To do =>
Your task is to count the lines of the records that contain "automaticWateringEnabled". Answer with the number and nothing else.
START Recorded data
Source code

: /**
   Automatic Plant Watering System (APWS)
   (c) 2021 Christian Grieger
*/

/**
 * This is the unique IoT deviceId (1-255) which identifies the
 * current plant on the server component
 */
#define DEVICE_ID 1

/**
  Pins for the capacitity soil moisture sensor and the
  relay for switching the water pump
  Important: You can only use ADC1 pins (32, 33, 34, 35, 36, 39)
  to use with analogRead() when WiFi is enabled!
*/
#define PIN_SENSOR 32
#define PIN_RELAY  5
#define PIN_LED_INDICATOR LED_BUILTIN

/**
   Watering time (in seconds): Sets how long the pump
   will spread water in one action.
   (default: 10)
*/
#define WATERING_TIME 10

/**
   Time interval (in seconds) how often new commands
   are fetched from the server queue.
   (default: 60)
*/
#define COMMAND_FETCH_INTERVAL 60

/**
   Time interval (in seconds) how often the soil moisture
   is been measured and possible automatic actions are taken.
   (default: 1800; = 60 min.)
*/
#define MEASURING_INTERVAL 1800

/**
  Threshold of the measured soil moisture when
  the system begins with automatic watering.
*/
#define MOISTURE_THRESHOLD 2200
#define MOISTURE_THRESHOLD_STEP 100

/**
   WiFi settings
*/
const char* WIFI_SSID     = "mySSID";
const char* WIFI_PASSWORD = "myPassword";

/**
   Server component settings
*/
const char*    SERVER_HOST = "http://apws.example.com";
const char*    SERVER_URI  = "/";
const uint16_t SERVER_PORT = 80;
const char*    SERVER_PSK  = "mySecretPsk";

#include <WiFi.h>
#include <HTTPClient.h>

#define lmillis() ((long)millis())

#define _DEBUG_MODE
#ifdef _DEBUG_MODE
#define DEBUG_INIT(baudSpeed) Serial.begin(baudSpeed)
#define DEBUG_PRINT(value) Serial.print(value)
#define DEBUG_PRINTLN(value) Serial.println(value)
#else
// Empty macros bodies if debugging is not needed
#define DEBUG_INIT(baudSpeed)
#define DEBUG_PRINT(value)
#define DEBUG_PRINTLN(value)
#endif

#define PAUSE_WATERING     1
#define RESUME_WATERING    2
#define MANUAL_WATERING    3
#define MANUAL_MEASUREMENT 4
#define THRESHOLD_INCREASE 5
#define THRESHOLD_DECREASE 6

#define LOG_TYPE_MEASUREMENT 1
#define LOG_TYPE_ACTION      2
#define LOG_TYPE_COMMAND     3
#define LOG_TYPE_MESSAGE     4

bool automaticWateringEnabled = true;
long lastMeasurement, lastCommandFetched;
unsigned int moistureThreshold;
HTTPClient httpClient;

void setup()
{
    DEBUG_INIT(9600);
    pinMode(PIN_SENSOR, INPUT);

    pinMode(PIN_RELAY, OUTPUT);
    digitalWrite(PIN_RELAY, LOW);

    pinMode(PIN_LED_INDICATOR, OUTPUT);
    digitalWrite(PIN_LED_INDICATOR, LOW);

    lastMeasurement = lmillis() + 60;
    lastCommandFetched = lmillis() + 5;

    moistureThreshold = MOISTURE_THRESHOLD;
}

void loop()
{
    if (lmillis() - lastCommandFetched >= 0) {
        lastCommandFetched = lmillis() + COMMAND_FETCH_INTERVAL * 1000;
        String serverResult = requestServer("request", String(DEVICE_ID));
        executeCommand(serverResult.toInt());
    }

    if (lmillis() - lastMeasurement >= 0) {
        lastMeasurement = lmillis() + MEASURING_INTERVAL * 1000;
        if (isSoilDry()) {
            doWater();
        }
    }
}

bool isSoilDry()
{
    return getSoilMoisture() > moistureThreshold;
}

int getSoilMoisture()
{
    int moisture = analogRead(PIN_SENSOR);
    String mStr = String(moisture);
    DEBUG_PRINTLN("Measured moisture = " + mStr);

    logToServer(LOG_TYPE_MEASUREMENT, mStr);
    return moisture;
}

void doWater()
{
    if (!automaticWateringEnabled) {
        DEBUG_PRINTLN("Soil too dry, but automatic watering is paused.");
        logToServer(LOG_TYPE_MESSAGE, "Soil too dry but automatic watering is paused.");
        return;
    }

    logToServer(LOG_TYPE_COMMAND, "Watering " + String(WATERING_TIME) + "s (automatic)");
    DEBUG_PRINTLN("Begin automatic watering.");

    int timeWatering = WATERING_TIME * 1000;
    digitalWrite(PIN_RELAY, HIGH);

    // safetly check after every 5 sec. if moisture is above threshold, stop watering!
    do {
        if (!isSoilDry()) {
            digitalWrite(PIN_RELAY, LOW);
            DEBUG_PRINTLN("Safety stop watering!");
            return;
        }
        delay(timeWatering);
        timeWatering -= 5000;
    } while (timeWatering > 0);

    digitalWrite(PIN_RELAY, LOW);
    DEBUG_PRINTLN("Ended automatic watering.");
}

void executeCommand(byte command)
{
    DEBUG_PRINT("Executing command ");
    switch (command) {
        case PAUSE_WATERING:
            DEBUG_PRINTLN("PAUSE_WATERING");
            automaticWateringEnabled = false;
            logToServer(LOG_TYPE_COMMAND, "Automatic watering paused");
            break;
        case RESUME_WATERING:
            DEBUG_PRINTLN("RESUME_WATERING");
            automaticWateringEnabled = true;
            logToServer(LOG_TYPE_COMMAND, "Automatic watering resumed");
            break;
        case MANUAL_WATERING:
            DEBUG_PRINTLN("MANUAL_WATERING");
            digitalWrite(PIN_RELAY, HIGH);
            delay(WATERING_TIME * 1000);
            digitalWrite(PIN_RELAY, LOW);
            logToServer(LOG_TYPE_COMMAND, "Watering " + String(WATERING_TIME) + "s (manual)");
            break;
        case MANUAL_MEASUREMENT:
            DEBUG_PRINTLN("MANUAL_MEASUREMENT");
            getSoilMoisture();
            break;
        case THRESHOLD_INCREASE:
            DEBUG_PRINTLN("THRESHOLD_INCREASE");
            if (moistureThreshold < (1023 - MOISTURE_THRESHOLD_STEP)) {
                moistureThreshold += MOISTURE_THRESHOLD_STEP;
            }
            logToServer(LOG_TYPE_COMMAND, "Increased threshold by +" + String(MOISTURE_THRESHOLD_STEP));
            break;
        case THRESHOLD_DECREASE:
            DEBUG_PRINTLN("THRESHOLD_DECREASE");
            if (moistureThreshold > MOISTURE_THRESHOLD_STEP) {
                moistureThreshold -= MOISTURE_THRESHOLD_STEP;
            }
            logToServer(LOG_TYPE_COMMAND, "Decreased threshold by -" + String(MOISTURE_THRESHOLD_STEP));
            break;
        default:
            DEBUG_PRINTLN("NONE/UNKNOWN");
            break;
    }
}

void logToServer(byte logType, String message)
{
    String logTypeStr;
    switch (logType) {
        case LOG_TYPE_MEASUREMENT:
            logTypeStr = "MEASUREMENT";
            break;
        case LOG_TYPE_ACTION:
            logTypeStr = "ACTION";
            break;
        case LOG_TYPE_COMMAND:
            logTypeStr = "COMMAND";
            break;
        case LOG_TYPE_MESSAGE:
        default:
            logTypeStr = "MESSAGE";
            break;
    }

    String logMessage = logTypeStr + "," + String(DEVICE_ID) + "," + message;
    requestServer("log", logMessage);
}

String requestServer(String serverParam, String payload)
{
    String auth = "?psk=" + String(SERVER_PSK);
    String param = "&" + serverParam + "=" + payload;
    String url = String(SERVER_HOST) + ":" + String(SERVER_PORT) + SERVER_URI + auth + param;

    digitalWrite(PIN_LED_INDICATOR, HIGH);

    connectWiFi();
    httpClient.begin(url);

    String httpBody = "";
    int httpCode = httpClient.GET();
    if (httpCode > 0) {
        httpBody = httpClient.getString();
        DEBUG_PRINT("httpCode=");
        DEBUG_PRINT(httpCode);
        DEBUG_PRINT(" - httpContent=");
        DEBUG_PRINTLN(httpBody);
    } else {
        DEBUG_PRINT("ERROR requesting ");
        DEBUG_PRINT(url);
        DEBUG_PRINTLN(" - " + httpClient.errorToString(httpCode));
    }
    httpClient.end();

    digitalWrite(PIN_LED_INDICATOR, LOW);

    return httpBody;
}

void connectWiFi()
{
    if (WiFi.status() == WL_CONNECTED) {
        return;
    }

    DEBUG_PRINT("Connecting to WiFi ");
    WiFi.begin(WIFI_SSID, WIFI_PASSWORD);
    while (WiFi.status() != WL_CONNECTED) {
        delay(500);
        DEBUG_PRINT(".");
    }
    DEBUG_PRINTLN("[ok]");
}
END Recorded data
Solution =>
4